Fire is a light which burns brightly. “And divided tongues, as of fire”, symbolize for us the truth that God’s life has invaded human life in ways that shatter old expectations.

God’s kiss of life as fire is light which burns brightly: revealing, guiding, illuminating, warming and purifying the heart and putting our earth-bound chaos to flight. As fire, the Holy Spirit generates energy and spreads if allowed to burn unhindered by our own confusion, lack of personal commitment, complacency, unconfessed sin, fear and unbelief.

Having bestowed the art of communicating on the Galilean disciples, the Holy Spirit also bestowed on the devout bystanders the gift of hearing. They said, “We hear them speaking in our own native languages (the languages in which we were brought up) about God’s deeds of power – the great things of God” (Acts 2:11).

The coming of the Holy Spirit at Pentecost is a reversal of that story of Babel, in Genesis 11, where hubris, pride and the desire to make a name for themselves on their own, without God, resulted in confusion, with the builders losing the ability to understand each other’s speech. 

May all the men and women of this new Diocese be given the gift of attentive listening and may the Holy Spirit help you to receive the great gift of hearing as well as the art of communicating the great things of God, so that all hearers will come to know the marvellous love of God.

Furthermore, the Holy Spirit is the one who enables us to share in the life and the love in which the Father, the Son and the Holy Spirit have, from all eternity, had their being.

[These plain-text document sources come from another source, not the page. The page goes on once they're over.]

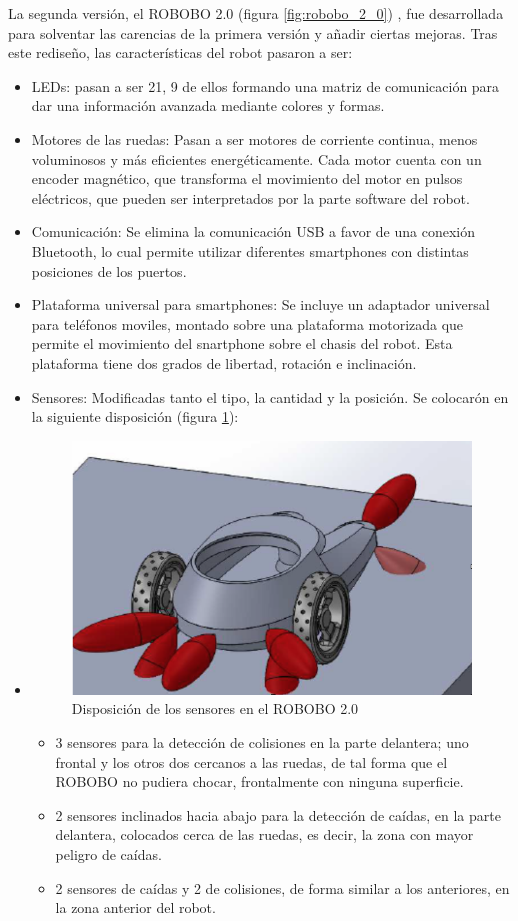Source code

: La segunda versión, el ROBOBO 2.0 (figura \ref{fig:robobo_2_0}) , fue desarrollada para solventar las carencias de la primera versión y añadir ciertas mejoras. Tras este rediseño, las características del robot pasaron a ser:

\begin{itemize}
	\item LEDs: pasan a ser 21, 9 de ellos formando una matriz de comunicación para dar una información avanzada mediante colores y formas.
	\item Motores de las ruedas: Pasan a ser motores de corriente continua, menos voluminosos y más eficientes energéticamente. Cada motor cuenta con un encoder magnético, que transforma el movimiento del motor en pulsos eléctricos, que pueden ser interpretados por la parte software del robot.
	\item Comunicación: Se elimina la comunicación USB a favor de una conexión Bluetooth, lo cual permite utilizar diferentes smartphones con distintas posiciones de los puertos.
	\item Plataforma universal para smartphones: Se incluye un adaptador universal para teléfonos moviles, montado sobre una plataforma motorizada que permite el movimiento del snartphone sobre el chasis del robot. Esta plataforma tiene dos grados de libertad, rotación e inclinación.
	\item Sensores: Modificadas tanto el tipo, la cantidad y la posición. Se colocarón en la siguiente disposición (figura \ref{fig:robobo_2_0_sensors}):
	\item \begin{figure}
	\centering
	\includegraphics[width=0.8\linewidth]{imagenes/robobo_2_sensors.png}
	\caption{Disposición de los sensores en el ROBOBO 2.0}
	\label{fig:robobo_2_0_sensors}
\end{figure} 
	\begin{itemize}
	\item 3 sensores para la detección de colisiones en la parte delantera; uno frontal y los otros dos cercanos a las ruedas, de tal forma que el ROBOBO no pudiera chocar, frontalmente con ninguna superficie.
	\item 2 sensores inclinados hacia abajo para la detección de caídas, en la parte delantera, colocados cerca de las ruedas, es decir, la zona con mayor peligro de caídas.
	\item 2 sensores de caídas y 2 de colisiones, de forma similar a los anteriores, en la zona anterior del robot. 
	

\end{itemize}
\end{itemize}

Tom Smail ends his book, The Giving Gift, in this way:

“By his Son and his Spirit, the two hands of God, the Father embraces his prodigal children and draws them to himself …” (p.214).

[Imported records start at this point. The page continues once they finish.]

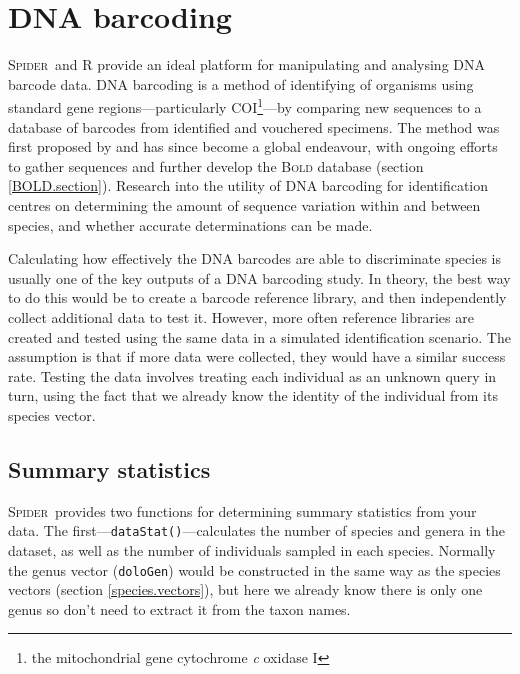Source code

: \documentclass{article}
\newcommand{\Spider}{\textsc{Spider}} %
\newcommand{\progname}[1]{\textsc{#1}}
\newcommand{\fun}[1]{\texttt{#1}}
\begin{document}



\section{DNA barcoding}
\Spider~and R provide an ideal platform for manipulating and analysing DNA barcode data. DNA barcoding is a method of identifying of organisms using standard gene regions---particularly COI\footnote{the mitochondrial gene cytochrome \emph{c} oxidase I}---by comparing new sequences to a database of barcodes from identified and vouchered specimens. The method was first proposed by \citet{Her.etal.2003.barcoding} and has since become a global endeavour, with ongoing efforts to gather sequences and further develop the \progname{Bold} database (section \ref{BOLD.section}). Research into the utility of DNA barcoding for identification centres on determining the amount of sequence variation within and between species, and whether accurate determinations can be made. 

Calculating how effectively the DNA barcodes are able to discriminate species is usually one of the key outputs of a DNA barcoding study. In theory, the best way to do this would be to create a barcode reference library, and then independently collect additional data to test it. However, more often reference libraries are created and tested using the same data in a simulated identification scenario. The assumption is that if more data were collected, they would have a similar success rate. Testing the data involves treating each individual as an unknown query in turn, using the fact that we already know the identity of the individual from its species vector. 


\subsection{Summary statistics}
\Spider~provides two functions for determining summary statistics from your data. The first---\fun{dataStat()}---calculates the number of species and genera in the dataset, as well as the number of individuals sampled in each species. Normally the genus vector (\fun{doloGen}) would be constructed in the same way as the species vectors (section \ref{species.vectors}), but here we already know there is only one genus so don't need to extract it from the taxon names.
\end{document}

Forgiving their past sins. Giving them new Life in the present. And Hope for the future. And filling them with the Holy Spirit.

It happened to me, it happens to me. It isn’t a once-and-for-all experience. It isn’t the answer to all my problems. It isn’t just for my personal blessing. God longs to fill my heart with his love every day – a love to be shared with others.

So let’s not be afraid or embarrassed – let us open our lives to God’s Spirit who will fill us with God’s love and set our hearts free and on fire for him.

And our response surely is, Come, Holy Spirit, come! Fill the hearts of your people and kindle in us the fire of your love.